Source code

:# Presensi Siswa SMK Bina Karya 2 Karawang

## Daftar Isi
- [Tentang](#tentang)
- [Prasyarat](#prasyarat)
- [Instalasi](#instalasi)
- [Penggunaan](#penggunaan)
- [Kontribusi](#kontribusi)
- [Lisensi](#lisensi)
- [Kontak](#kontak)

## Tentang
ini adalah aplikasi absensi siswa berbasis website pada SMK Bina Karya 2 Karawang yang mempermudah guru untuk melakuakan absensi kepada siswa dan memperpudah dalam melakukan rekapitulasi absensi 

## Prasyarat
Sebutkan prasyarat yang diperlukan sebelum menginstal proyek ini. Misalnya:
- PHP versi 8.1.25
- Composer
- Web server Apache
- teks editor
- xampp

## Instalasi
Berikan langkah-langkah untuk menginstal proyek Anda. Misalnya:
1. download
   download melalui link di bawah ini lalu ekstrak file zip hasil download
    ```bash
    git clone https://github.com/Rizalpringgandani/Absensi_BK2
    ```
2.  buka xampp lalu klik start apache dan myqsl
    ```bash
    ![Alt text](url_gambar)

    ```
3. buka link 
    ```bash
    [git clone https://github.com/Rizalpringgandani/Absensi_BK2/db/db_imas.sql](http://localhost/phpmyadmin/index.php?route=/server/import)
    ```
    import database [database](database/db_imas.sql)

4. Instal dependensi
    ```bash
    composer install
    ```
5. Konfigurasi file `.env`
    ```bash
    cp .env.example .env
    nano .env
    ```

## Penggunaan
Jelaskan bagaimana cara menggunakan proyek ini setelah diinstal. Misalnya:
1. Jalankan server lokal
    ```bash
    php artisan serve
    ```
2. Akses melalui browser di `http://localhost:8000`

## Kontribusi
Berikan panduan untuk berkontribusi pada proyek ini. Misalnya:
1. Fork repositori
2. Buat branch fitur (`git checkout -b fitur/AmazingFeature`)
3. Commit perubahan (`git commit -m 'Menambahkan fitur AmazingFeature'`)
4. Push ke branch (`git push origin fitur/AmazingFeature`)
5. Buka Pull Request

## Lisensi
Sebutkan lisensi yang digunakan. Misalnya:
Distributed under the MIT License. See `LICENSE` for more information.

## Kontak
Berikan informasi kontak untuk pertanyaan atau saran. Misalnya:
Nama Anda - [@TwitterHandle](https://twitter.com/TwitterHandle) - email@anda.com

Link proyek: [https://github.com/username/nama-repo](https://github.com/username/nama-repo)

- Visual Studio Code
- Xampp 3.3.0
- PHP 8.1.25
---
Gather each line in the entries above where the string "Rizalpringgandani" is found.

    git clone https://github.com/Rizalpringgandani/Absensi_BK2
    [git clone https://github.com/Rizalpringgandani/Absensi_BK2/db/db_imas.sql](http://localhost/phpmyadmin/index.php?route=/server/import)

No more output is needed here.